All 15 members of the United Nations Security Council, including China, its powerful neighbour and only potential UN ally, strongly condemned the nuclear test. They declared it “a clear threat to international peace and security”, and vowed to pursue new sanctions against the regime of President Kim Jong-un.

Meanwhile, the White House backed a growing consensus among nuclear experts that the underground test – detected early yesterday morning and at first thought to have been a small earthquake – fell short of the breakthrough from lesser nuclear weapons being claimed by the regime.

It said the US government’s early analysis of underground activity in North Korea “is not consistent” with that country’s claim of having conducted a successful hydrogen bomb test. South Korea’s spy agency said the estimated explosive yield from the explosion was much less than even a failed H-bomb detonation would produce.

The country’s fourth nuclear test appeared no more powerful than its last test nearly two years ago. Initial reports recorded an earthquake near the test site of magnitude 4.9 to 5.1 – about the same as that in February 2013. North Korea has exploded plutonium devices in all three previous tests since its first in October 2006.

The supposed breakthrough would be a major step towards placing miniaturised but more powerful hydrogen weapons on long-range missiles that North Korea is also developing, putting scores of countries within range of a nuclear attack – including parts of the US.

“Let the world look up to the strong, self-reliant nuclear-armed state,” Mr Kim declared in a hand-written note of celebration displayed by state television. A large crowd of North Koreans celebrated in front of the main railway station in the capital, Pyongyang, as the announcement was read on a video screen.

It came as Mr Kim prepared to observe what is believed to be his 32nd birthday on Friday. North Korea does not generally make a show of his birthday for fear of drawing attention to his inexperience since he succeeded his late father Kim Jong-il in 2011. But it conducted its previous test three days before the 72nd anniversary of Kim Jong-il’s birth in 1941.

Mr Kim, who had boasted of North Korea’s hydrogen bomb during an inspection tour last month, evidently wanted to claim success to impress enemies near and far with the mounting threat posed by his regime.

Pyongyang’s Korean Central News Agency (KCNA) said the North “was forced to develop its nuclear arsenal” for defence against “the ever-growing nuclear threat and blackmail by the US-led hostile forces” but that North Korea would not strike first.
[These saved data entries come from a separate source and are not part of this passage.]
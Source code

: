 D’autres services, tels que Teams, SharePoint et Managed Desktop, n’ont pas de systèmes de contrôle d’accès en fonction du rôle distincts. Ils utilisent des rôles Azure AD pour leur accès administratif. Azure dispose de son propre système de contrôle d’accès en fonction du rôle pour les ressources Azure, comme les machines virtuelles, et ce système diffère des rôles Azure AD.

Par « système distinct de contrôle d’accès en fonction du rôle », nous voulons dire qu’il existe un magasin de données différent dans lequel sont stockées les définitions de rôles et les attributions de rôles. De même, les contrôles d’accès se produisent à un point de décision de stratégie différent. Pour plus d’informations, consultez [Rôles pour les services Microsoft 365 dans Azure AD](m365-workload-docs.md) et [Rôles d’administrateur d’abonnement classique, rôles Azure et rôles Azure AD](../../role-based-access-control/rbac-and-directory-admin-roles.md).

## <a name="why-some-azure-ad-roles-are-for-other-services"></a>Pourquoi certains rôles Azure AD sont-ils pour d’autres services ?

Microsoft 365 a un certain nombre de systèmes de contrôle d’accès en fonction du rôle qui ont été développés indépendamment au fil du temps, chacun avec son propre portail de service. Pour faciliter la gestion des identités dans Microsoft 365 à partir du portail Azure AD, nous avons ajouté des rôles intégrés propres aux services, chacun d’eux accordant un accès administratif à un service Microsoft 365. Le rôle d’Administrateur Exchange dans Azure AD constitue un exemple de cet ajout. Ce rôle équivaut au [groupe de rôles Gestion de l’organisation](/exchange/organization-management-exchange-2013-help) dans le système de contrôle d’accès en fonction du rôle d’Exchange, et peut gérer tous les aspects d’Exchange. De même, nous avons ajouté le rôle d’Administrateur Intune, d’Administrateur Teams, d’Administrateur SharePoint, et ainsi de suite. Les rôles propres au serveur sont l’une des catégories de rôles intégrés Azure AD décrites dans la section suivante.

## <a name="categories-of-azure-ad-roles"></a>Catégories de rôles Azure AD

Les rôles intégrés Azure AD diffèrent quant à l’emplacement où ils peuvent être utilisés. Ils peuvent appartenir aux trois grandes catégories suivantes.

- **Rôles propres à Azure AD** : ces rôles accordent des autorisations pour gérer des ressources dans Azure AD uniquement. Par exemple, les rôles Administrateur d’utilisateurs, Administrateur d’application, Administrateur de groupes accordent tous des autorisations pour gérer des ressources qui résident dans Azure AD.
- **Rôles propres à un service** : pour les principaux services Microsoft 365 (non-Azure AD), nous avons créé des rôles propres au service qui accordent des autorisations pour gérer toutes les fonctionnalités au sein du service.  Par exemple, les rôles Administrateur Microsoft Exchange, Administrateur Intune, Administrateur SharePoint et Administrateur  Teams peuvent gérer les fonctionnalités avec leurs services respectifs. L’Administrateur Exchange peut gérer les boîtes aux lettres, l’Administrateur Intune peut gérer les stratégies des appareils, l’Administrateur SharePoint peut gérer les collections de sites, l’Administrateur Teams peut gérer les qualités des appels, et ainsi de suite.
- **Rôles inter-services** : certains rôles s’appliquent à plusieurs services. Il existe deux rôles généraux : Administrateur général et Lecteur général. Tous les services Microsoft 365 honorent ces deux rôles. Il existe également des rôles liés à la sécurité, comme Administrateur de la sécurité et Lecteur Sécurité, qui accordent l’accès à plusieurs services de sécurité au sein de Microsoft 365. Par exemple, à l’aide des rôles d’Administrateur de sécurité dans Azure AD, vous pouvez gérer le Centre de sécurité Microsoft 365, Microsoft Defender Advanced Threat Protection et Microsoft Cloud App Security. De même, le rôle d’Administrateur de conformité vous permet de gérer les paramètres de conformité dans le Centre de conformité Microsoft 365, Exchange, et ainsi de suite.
Nor, said KCNA, would the North “transfer the technology” – an obvious reference to charges that North Korea has exchanged nuclear information and material with Iran. Although there was widespread scepticism about the North Korean claim that it was a hydrogen bomb, some surmised that North Korean scientists and engineers had made significant improvements in the newest device. “They are trying to upgrade their capability,” said Choi Jin-wook, president of the Korea Institute of National Unification in Seoul.

The device, while “highly unlikely to have been a hydrogen bomb”, may have been “a boosted fission weapon, indicative of North Korea’s developing weapons capabilities”, said Alison Evans of intelligence consultants IHS Country Risk.

North Korea allegedly test hydrogen bomb

The test poses a challenge to major powers which have struggled to find effective ways to “punish” a regime that has seemed unmoved by previous UN sanctions. Mr Choi said “the most painful thing for North Korea” would be for China to freeze its access to banking. China also has control over most of the country’s access to oil supplies.

On the US presidential campaign trail, several Republican candidates blamed the White House and former Secretary of State Hillary Clinton for failing to halt the development of North Korea’s nuclear programme. Ohio Governor John Kasich said the Obama administration had been “asleep at the wheel on North Korea,” while Florida Senator Marco Rubio described Mr Kim as “a lunatic who has been expanding his nuclear arsenal while President Obama has stood idly by.”